Required work: The answer must consist solely of the line that contains "events $A_1, A_2, \dots$ happen \\" and all subsequent lines of the data, each reproduced exactly.

[Source information — start]

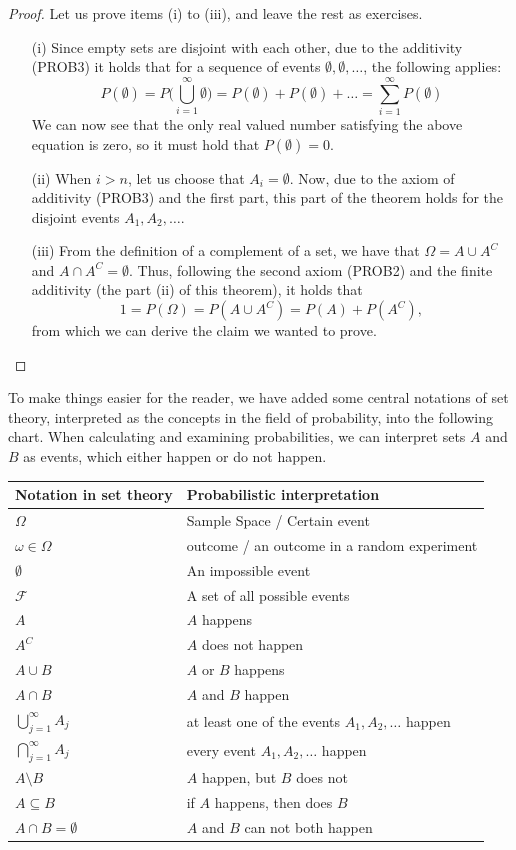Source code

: \documentclass[12pt,a4paper,leqno]{report}
\newcommand{\F}{\mathcal{F}}
\theoremstyle{plain}
\theoremstyle{definition}
\begin{document}
\begin{proof} Let us prove items (i) to (iii), and leave the rest as exercises.
\begin{itemize}
\item[(i)] Since empty sets are disjoint with each other, due to the additivity (PROB3) it holds that for a sequence of events $\emptyset, \emptyset, \dots$, the following applies:
\[
P(\emptyset) = P\Big(\bigcup_{i=1}^\infty \emptyset\Big) = P(\emptyset) + P(\emptyset)+ \dots = \sum_{i=1}^\infty P(\emptyset)
\]
We can now see that the only real valued number satisfying the above equation is zero, so it must hold that $P(\emptyset) = 0.$ 

\item[(ii)] When $i > n$, let us choose that $A_i = \emptyset$. Now, due to the axiom of additivity (PROB3) and the first part, this part of the theorem holds for the disjoint events $A_1, A_2,  \dots$. 
\item[(iii)] From the definition of a complement of a set, we have that $\Omega = A \cup A^C$ and $A \cap A^C = \emptyset$. Thus, following the second axiom (PROB2) and the finite additivity (the part (ii) of this theorem), it holds that
\[
1 = P(\Omega) = P(A \cup A^C) = P(A) + P(A^C),
\]
from which we can derive the claim we wanted to prove.
\end{itemize}
\end{proof}

To make things easier for the reader, we have added some central notations of set theory, interpreted as the concepts in the field of probability, into the following chart. When calculating and examining probabilities, we can interpret sets $A$ and $B$ as events, which either happen or do not happen.

\bigskip

\begin{tabular}{l l }
\toprule
Notation in set theory & Probabilistic interpretation \\
\midrule
$\Omega$ & Sample Space / Certain event \\
$\omega \in \Omega$ & outcome / an outcome in a random experiment \\
$\emptyset$ & An impossible event \\
$\F$ & A set of all possible events \\
$A$ & $A$ happens\\
$A^C$ & $A$ does not happen \\
$A \cup B$ & $A$ or $B$ happens\\
$A \cap B$ & $A$ and $B$ happen \\
$\bigcup_{j=1}^\infty A_j$ & at least one of the events $A_1, A_2, \dots$ happen \\
$\bigcap_{j=1}^\infty A_j$ & every event $A_1, A_2, \dots$ happen \\
$A \setminus B$ & $A$ happen, but $B$ does not\\
$A \subseteq B$ & if $A$ happens, then does $B$\\
$A \cap B = \emptyset$ &  $A$ and $B$ can not both happen\\
\bottomrule 
\end{tabular}
\bigskip
\bigskip
\end{document}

[Source information — finish]

Exercise solution:
$\bigcup_{j=1}^\infty A_j$ & at least one of the events $A_1, A_2, \dots$ happen \\
$\bigcap_{j=1}^\infty A_j$ & every event $A_1, A_2, \dots$ happen \\
$A \setminus B$ & $A$ happen, but $B$ does not\\
$A \subseteq B$ & if $A$ happens, then does $B$\\
$A \cap B = \emptyset$ &  $A$ and $B$ can not both happen\\
\bottomrule 
\end{tabular}
\bigskip
\bigskip
\end{document}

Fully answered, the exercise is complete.